SOUTHFIELD, Mich. — For the first time, retail registrations of sport utility vehicles (SUVs) and crossovers (CUVs) have surpassed sedans in the U.S. market, according to a recent analysis of new-vehicle retail registrations through May by IHS Automotive.
For decades, the traditional four-door sedan has dominated U.S. highways. But recent new-vehicle registration data suggests that the sedan no longer holds the dominant position it once did. Through the first five months of 2014, the most popular body style in the industry among individual consumers has been SUVs and crossovers.
“These vehicles offer the combination of appealing features associated with both cars and light trucks, including a higher seating position, higher ground clearance, softer ride, more interior space, optional four-wheel or all-wheel drive, and towing capacity, among others,” said Tom Libby, manager of loyalty solutions and industry analysis at IHS Automotive. “Combined with the successful launches of all-new models and the introduction of redesigned existing products, these body styles offer a compelling option for the market.”
According to new retail registration data through May, SUVs and CUVs now account for 36.5% of the new-vehicle market (more than any other body style) vs. 35.4% for sedans. Five years ago, sedans held the No. 1 spot with a 36.3% hold on the market, while SUV/CUVs accounted for 31.4%. Together, SUV/CUV market share has increased 2.6 percentage points in the past year, while sedan share has retreated more than one percentage point.

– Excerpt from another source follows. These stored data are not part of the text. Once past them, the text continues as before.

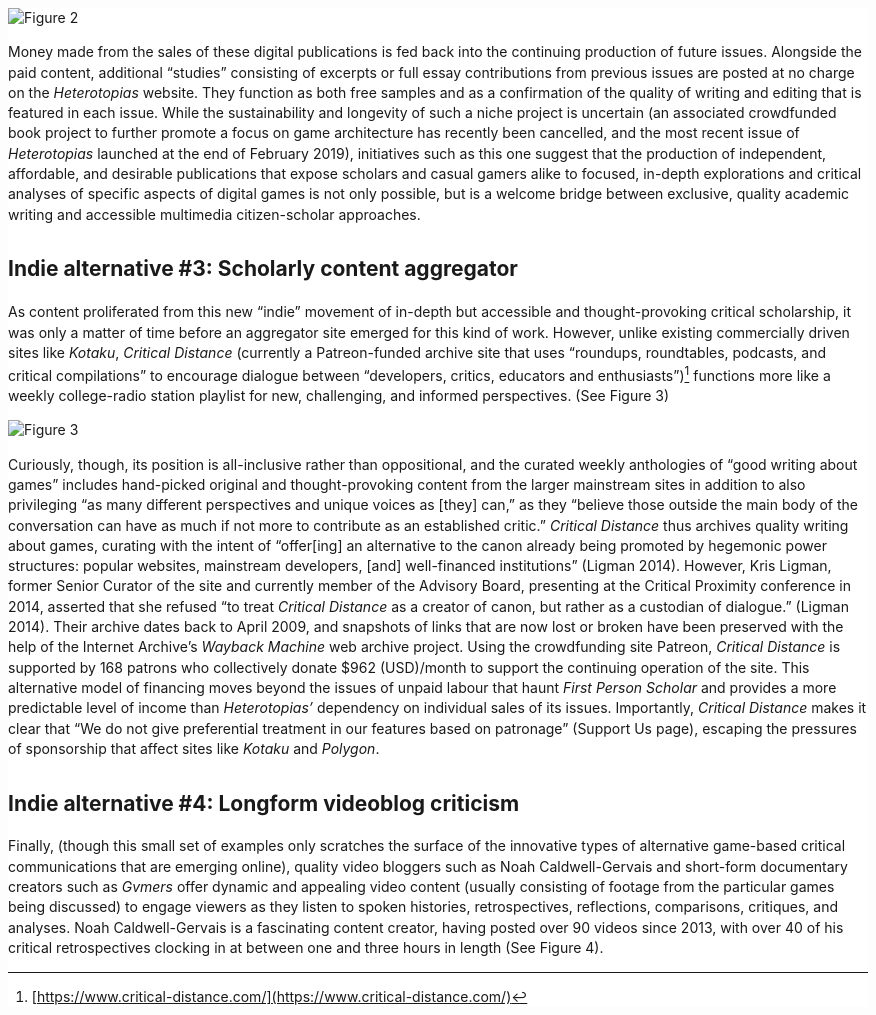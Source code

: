 ![Figure 2](figure2.png "Figure 2: Summary webpage for a .pdf issue of the Heterotopias zine")

Money made from the sales of these digital publications is fed back into the continuing production of future issues. Alongside the paid content, additional “studies” consisting of excerpts or full essay contributions from previous issues are posted at no charge on the *Heterotopias* website. They function as both free samples and as a confirmation of the quality of writing and editing that is featured in each issue. While the sustainability and longevity of such a niche project is uncertain (an associated crowdfunded book project to further promote a focus on game architecture has recently been cancelled, and the most recent issue of *Heterotopias* launched at the end of February 2019), initiatives such as this one suggest that the production of independent, affordable, and desirable publications that expose scholars and casual gamers alike to focused, in-depth explorations and critical analyses of specific aspects of digital games is not only possible, but is a welcome bridge between exclusive, quality academic writing and accessible multimedia citizen-scholar approaches.

## Indie alternative \#3: Scholarly content aggregator

As content proliferated from this new “indie” movement of in-depth but accessible and thought-provoking critical scholarship, it was only a matter of time before an aggregator site emerged for this kind of work. However, unlike existing commercially driven sites like *Kotaku*, *Critical Distance* (currently a Patreon-funded archive site that uses “roundups, roundtables, podcasts, and critical compilations” to encourage dialogue between “developers, critics, educators and enthusiasts”)[^10] functions more like a weekly college-radio station playlist for new, challenging, and informed perspectives. (See Figure 3)

![Figure 3](figure3.png "Figure 3: Categories of content on the Critical Distance homepage")


Curiously, though, its position is all-inclusive rather than oppositional, and the curated weekly anthologies of “good writing about games” includes hand-picked original and thought-provoking content from the larger mainstream sites in addition to also privileging “as many different perspectives and unique voices as \[they\] can,” as they “believe those outside the main body of the conversation can have as much if not more to contribute as an established critic.” *Critical Distance* thus archives quality writing about games, curating with the intent of “offer\[ing\] an alternative to the canon already being promoted by hegemonic power structures: popular websites, mainstream developers, \[and\] well-financed institutions” (Ligman 2014). However, Kris Ligman, former Senior Curator of the site and currently member of the Advisory Board, presenting at the Critical Proximity conference in 2014, asserted that she refused “to treat *Critical Distance* as a creator of canon, but rather as a custodian of dialogue.” (Ligman 2014). Their archive dates back to April 2009, and snapshots of links that are now lost or broken have been preserved with the help of the Internet Archive’s *Wayback Machine* web archive project. Using the crowdfunding site Patreon, *Critical Distance* is supported by 168 patrons who collectively donate $962 (USD)/month to support the continuing operation of the site. This alternative model of financing moves beyond the issues of unpaid labour that haunt *First Person Scholar* and provides a more predictable level of income than *Heterotopias’* dependency on individual sales of its issues. Importantly, *Critical Distance* makes it clear that “We do not give preferential treatment in our features based on patronage” (Support Us page), escaping the pressures of sponsorship that affect sites like *Kotaku* and *Polygon*.

## Indie alternative \#4: Longform videoblog criticism

Finally, (though this small set of examples only scratches the surface of the innovative types of alternative game-based critical communications that are emerging online), quality video bloggers such as Noah Caldwell-Gervais and short-form documentary creators such as *Gvmers* offer dynamic and appealing video content (usually consisting of footage from the particular games being discussed) to engage viewers as they listen to spoken histories, retrospectives, reflections, comparisons, critiques, and analyses. Noah Caldwell-Gervais is a fascinating content creator, having posted over 90 videos since 2013, with over 40 of his critical retrospectives clocking in at between one and three hours in length (See Figure 4).


[^1]: The current rate payable by editors and contributors to enable open access (Creative Commons relicensing and DRM-free downloads) to Routledge’s published titles as of December 2019 starts at £10 000 per book or £1250 per chapter ([https://www.routledge.com/info/open_access/faq#charges](https://www.routledge.com/info/open_access/faq#charges))
[^2]: While we were grateful for the editorial assistance that the publisher offered to us during the publication process, as editors we have been responsible for proofreading and, in a large number of cases, correcting errors made by the publisher’s outsourced copyediting, typesetting and (quite dismal) indexing services. In addition, we needed to micromanage the correction of mistakes in the cover and table of contents listing on both the publisher’s website and Amazon’s website. The cover design process was restricted to choosing from one of 30 templates. All this to suggest that editors and authors of academic publications do much of the labour involved in getting these volumes into print.
[^3]: [http://www.digra.org/wp-content/uploads/digital-library/ScreenshotsFairUseRecommendations_DiGRA.pdf](http://www.digra.org/wp-content/uploads/digital-library/ScreenshotsFairUseRecommendations_DiGRA.pdf)
[^4]: Given rapid changes in technology and the proliferation of platforms that enable a user/player’s engagement with software-based participatory, interactive experiences, it’s difficult to assert a broadly effective definition of digital games that accounts for the variety of available game experiences. For the sake of argument, however, I’m defining digital games as possibility spaces in which a reactive system responds to users' actions within the framework of play defined by rule-based affordances and constraints. This definition accounts for everything from the earliest games (*Spacewar* and *Pong*), through large franchise IPs like *Mario*, *Pokémon*, *Doom*, *Bioshock*, and *Call of Duty*, to independent provocations like *Dys4ia* and *Depression Quest*. More important than a universal (and potentially exclusive) definition, perhaps, games should be recognized as multi-media, multi-modal, interactive cultural narratives that can be studied, critiqued, and interpreted in a number of integrated ways.
[^5]: Websites like The Internet Archive ([https://archive.org/details/gamemagazines](https://archive.org/details/gamemagazines)) and Retromags ([https://www.retromags.com](https://www.retromags.com/)) have tried to digitally preserve many of these early publications. Other websites (e.g. [http://www.videogamemags.com/Template/mag_list.html](http://www.videogamemags.com/Template/mag_list.html)) offer informally curated histories of these early magazine publications.
[^6]: [https://kotaku.com/](https://kotaku.com/)
[^7]: [https://www.polygon.com/](https://www.polygon.com/)
[^8]: [https://www.rockpapershotgun.com/](https://www.rockpapershotgun.com/)
[^9]: An excellent article by Steve Wilcox titled “On the Publishing Methods of Our Time: Mobilizing Knowledge in Game Studies” explores in detail the relevance and advantages of middle-state publication models in relation to digital game scholarship and can be found here: [https://src-online.ca/index.php/src/article/view/203/435](https://src-online.ca/index.php/src/article/view/203/435)
[^10]: [https://www.critical-distance.com/](https://www.critical-distance.com/)
[^11]: [https://www.youtube.com/user/feministfrequency/videos](https://www.youtube.com/user/feministfrequency/videos)
[^12]: See [https://www.polygon.com/features/2019/6/19/18679678/anita-sarkeesian-feminist-frequency-interview-history-story](https://www.polygon.com/features/2019/6/19/18679678/anita-sarkeesian-feminist-frequency-interview-history-story) for a thorough discussion of Sarkeesian’s experiences.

A key driver of the growth of the SUV/CUV category is the substantial product innovation and launch activity occurring in this segment, IHS Automotive noted, led by larger vehicles such as the Chevrolet Tahoe and the GMC Yukon and smaller vehicles such as the new Jeep Cherokee and Nissan Rogue. This growth in the SUV/CUV category has shifted consumer demand away from both large and small sedans.
The popularity of SUVs and crossovers has impacted additional body styles as well. Hatchbacks, pickups, coupes, passenger vans and convertibles all have lost share over the past five years. In fact, hatchbacks and pickups have lost more market share in the past year than any other category, declining one half of a percentage point each in the past year based on new-vehicle registrations.
“Between product introduction activity and expected decline in fuel prices, market conditions in the short-term forecast point to continued momentum within the SUV/CUV segments,” said Chris Hopson, manager of North American light vehicle sales forecasting for IHS Automotive. “Longer term, concerns over fuel efficiency standards and rising oil prices are expected to pressure light truck sales.”